** Opening Exercise input block **
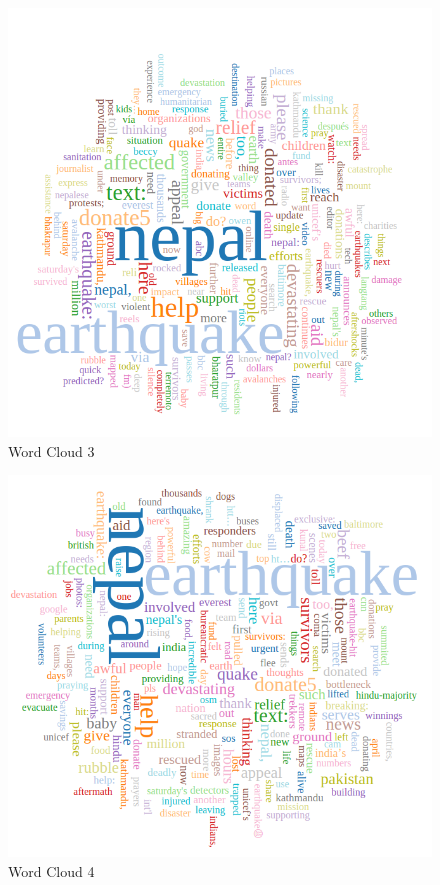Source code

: \begin{enumerate}
\newpage
\begin{figure}[ht]    
    \begin{center}
        \includegraphics[scale=0.40]{graphs/wc3.png}
        \caption{Word Cloud 3}
    \end{center}
\end{figure}

\newpage
\begin{figure}[ht]    
    \begin{center}
        \includegraphics[scale=0.40]{graphs/wc4.png}
        \caption{Word Cloud 4}
    \end{center}
\end{figure}


\end{enumerate}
** Closing Exercise input block **
(Exercise requirements): Retype the data word for word, please, and keep the images out.

(Task result):
Source code

: \begin{enumerate}
\newpage
\begin{figure}[ht]    
    \begin{center}
        \includegraphics[scale=0.40]{graphs/wc3.png}
        \caption{Word Cloud 3}
    \end{center}
\end{figure}

\newpage
\begin{figure}[ht]    
    \begin{center}
        \includegraphics[scale=0.40]{graphs/wc4.png}
        \caption{Word Cloud 4}
    \end{center}
\end{figure}


\end{enumerate}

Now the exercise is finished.